Frustratingly, this very unique book won’t get as much attention as it really should due to the fact that it’s a m/m novel.  There are some quite graphic sex scenes but you could always skip past them.  It’s not like erotica where it’s in every chapter or anything.  Making this book even more diverse, there is a major supernatural aspect as well.  I hesitate to call it magic.  Sorcery perhaps?  Dark magic maybe.  Either way, it was a nice addition.

Lastly, there’s the mystery.  Griffin is a private detective hired to solve a murder.  He seeks the help of Whyborne to translate a grimoire related to the murder.  I really liked both Griffin and Whyborne.  The book is written from Whyborne’s point of view.  There is a short story that is based between Widdershins and the second book Threshold called Eidolon that is from Griffin’s point of view that gives a lot of understanding into how he thinks of himself and Whyborne.  I’m not reviewing it because it’s very short and only took an hour to read but thought it should be mentioned here.  Whyborne’s friend and co-worker Christine was really the only supporting character of note.  I liked her a lot and hope she’s in the following books.

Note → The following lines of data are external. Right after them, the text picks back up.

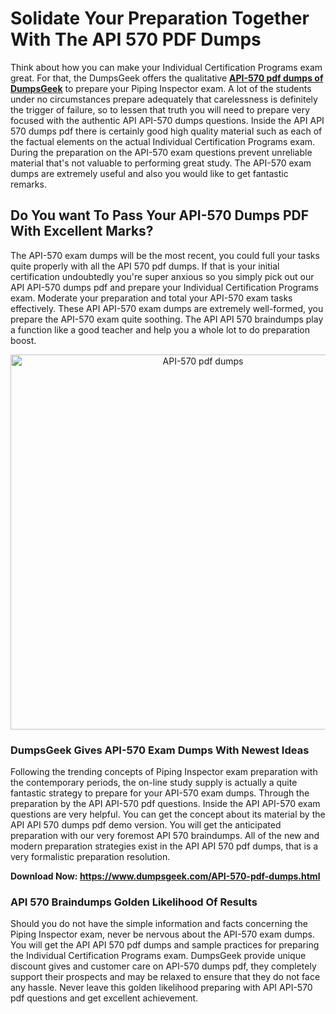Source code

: <h1><strong>Solidate Your Preparation Together With The API 570 PDF Dumps</strong></h1>
<p>Think about how you can make your Individual Certification Programs exam great. For that, the DumpsGeek offers the qualitative&nbsp;<strong><a href="https://www.dumpsgeek.com/API-570-pdf-dumps.html">API-570 pdf dumps of DumpsGeek</a></strong> to prepare your Piping Inspector exam. A lot of the students under no circumstances prepare adequately that carelessness is definitely the trigger of failure, so to lessen that truth you will need to prepare very focused with the authentic API API-570 dumps questions. Inside the API API 570 dumps pdf there is certainly good high quality material such as each of the factual elements on the actual Individual Certification Programs exam. During the preparation on the API-570 exam questions prevent unreliable material that's not valuable to performing great study. The API-570 exam dumps are extremely useful and also you would like to get fantastic remarks.</p>
<h2><strong>Do You want To Pass Your API-570&nbsp;Dumps PDF With Excellent Marks?</strong></h2>
<p>The API-570 exam dumps will be the most recent, you could full your tasks quite properly with all the API 570 pdf dumps. If that is your initial certification undoubtedly you're super anxious so you simply pick out our API API-570 dumps pdf and prepare your Individual Certification Programs exam. Moderate your preparation and total your API-570 exam tasks effectively. These API API-570 exam dumps are extremely well-formed, you prepare the API-570 exam quite soothing. The API API 570 braindumps play a function like a good teacher and help you a whole lot to do preparation boost.</p>
<p style="text-align: center;"><img src="https://i.ibb.co/rHNTzXZ/API-570.jpg" alt="API-570 pdf dumps" width="600" height="600" /></p>
<h3><strong>DumpsGeek Gives API-570 Exam Dumps With Newest Ideas</strong></h3>
<p>Following the trending concepts of Piping Inspector exam preparation with the contemporary periods, the on-line study supply is actually a quite fantastic strategy to prepare for your API-570 exam dumps. Through the preparation by the API API-570 pdf questions. Inside the API API-570 exam questions are very helpful. You can get the concept about its material by the API API 570 dumps pdf demo version. You will get the anticipated preparation with our very foremost API 570 braindumps. All of the new and modern preparation strategies exist in the API API 570 pdf dumps, that is a very formalistic preparation resolution.</p>
<p><strong>Download Now: <a href="https://www.dumpsgeek.com/API-570-pdf-dumps.html">https://www.dumpsgeek.com/API-570-pdf-dumps.html</a></strong></p>
<h3><strong>API 570 Braindumps Golden Likelihood Of Results</strong></h3>
<p>Should you do not have the simple information and facts concerning the Piping Inspector exam, never be nervous about the API-570 exam dumps. You will get the API API 570 pdf dumps and sample practices for preparing the Individual Certification Programs exam. DumpsGeek provide unique discount gives and customer care on API-570 dumps pdf, they completely support their prospects and may be relaxed to ensure that they do not face any hassle. Never leave this golden likelihood preparing with API&nbsp;API-570 pdf questions and get excellent achievement.</p>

I would wholeheartedly recommend Widdershins.  As you may have noticed it’s hard to classify to whom I would recommend the book since it is in a broad range of genres.  If you enjoy mystery such as a Sherlock Holmes type novel then you may like it.  Add in the supernatural and romance factors and it really stands out among other books.  I’m actually pretty surprised that I haven’t read it before this.  I really enjoyed it and read it within a day.  There are several other books in the series and I look forward to seeing where the story goes next.

Favorite quote:

“Why did he have to be kind?  If only he’d mocked me, or sneered at me, or merely tolerated me, then I would have known how to deal with him.  But he insisted on being kind, on pretending I had some worth.  How was I to defend myself against that?”